### Problem requirements:
Please reproduce the records, omitting nothing and changing nothing.

### Records supplied:
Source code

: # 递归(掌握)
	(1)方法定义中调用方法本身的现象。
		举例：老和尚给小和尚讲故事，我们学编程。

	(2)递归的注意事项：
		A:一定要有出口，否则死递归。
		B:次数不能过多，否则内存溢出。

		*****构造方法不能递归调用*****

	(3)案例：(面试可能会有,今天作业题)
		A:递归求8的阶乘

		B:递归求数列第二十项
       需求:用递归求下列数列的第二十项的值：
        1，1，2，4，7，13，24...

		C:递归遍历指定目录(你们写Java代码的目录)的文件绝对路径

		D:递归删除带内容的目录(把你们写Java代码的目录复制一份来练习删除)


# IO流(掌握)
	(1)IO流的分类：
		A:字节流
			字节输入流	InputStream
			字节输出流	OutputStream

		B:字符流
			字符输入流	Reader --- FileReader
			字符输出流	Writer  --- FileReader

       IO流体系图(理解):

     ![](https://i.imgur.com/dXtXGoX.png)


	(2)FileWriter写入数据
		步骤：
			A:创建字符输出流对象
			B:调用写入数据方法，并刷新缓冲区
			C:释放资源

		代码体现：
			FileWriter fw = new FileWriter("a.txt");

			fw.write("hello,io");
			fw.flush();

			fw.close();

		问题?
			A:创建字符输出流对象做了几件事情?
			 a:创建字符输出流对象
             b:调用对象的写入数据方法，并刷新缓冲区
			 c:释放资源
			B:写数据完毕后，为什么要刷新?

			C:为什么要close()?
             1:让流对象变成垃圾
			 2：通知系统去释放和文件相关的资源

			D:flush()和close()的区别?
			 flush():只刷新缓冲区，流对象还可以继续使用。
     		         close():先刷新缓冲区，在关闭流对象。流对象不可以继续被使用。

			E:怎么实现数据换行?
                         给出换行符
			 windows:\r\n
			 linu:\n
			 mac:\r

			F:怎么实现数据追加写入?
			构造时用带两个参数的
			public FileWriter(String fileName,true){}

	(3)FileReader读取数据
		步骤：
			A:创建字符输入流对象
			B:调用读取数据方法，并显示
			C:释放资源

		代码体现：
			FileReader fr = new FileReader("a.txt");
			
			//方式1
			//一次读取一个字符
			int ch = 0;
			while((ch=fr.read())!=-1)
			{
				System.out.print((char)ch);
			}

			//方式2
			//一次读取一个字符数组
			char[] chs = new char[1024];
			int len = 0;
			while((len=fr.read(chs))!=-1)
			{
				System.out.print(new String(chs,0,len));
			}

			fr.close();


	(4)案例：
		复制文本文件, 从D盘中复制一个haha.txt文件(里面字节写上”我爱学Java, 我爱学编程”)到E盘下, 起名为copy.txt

### Response box:
Source code

: # 递归(掌握)
	(1)方法定义中调用方法本身的现象。
		举例：老和尚给小和尚讲故事，我们学编程。

	(2)递归的注意事项：
		A:一定要有出口，否则死递归。
		B:次数不能过多，否则内存溢出。

		*****构造方法不能递归调用*****

	(3)案例：(面试可能会有,今天作业题)
		A:递归求8的阶乘

		B:递归求数列第二十项
       需求:用递归求下列数列的第二十项的值：
        1，1，2，4，7，13，24...

		C:递归遍历指定目录(你们写Java代码的目录)的文件绝对路径

		D:递归删除带内容的目录(把你们写Java代码的目录复制一份来练习删除)


# IO流(掌握)
	(1)IO流的分类：
		A:字节流
			字节输入流	InputStream
			字节输出流	OutputStream

		B:字符流
			字符输入流	Reader --- FileReader
			字符输出流	Writer  --- FileReader

       IO流体系图(理解):

     ![](https://i.imgur.com/dXtXGoX.png)


	(2)FileWriter写入数据
		步骤：
			A:创建字符输出流对象
			B:调用写入数据方法，并刷新缓冲区
			C:释放资源

		代码体现：
			FileWriter fw = new FileWriter("a.txt");

			fw.write("hello,io");
			fw.flush();

			fw.close();

		问题?
			A:创建字符输出流对象做了几件事情?
			 a:创建字符输出流对象
             b:调用对象的写入数据方法，并刷新缓冲区
			 c:释放资源
			B:写数据完毕后，为什么要刷新?

			C:为什么要close()?
             1:让流对象变成垃圾
			 2：通知系统去释放和文件相关的资源

			D:flush()和close()的区别?
			 flush():只刷新缓冲区，流对象还可以继续使用。
     		         close():先刷新缓冲区，在关闭流对象。流对象不可以继续被使用。

			E:怎么实现数据换行?
                         给出换行符
			 windows:\r\n
			 linu:\n
			 mac:\r

			F:怎么实现数据追加写入?
			构造时用带两个参数的
			public FileWriter(String fileName,true){}

	(3)FileReader读取数据
		步骤：
			A:创建字符输入流对象
			B:调用读取数据方法，并显示
			C:释放资源

		代码体现：
			FileReader fr = new FileReader("a.txt");
			
			//方式1
			//一次读取一个字符
			int ch = 0;
			while((ch=fr.read())!=-1)
			{
				System.out.print((char)ch);
			}

			//方式2
			//一次读取一个字符数组
			char[] chs = new char[1024];
			int len = 0;
			while((len=fr.read(chs))!=-1)
			{
				System.out.print(new String(chs,0,len));
			}

			fr.close();


	(4)案例：
		复制文本文件, 从D盘中复制一个haha.txt文件(里面字节写上”我爱学Java, 我爱学编程”)到E盘下, 起名为copy.txt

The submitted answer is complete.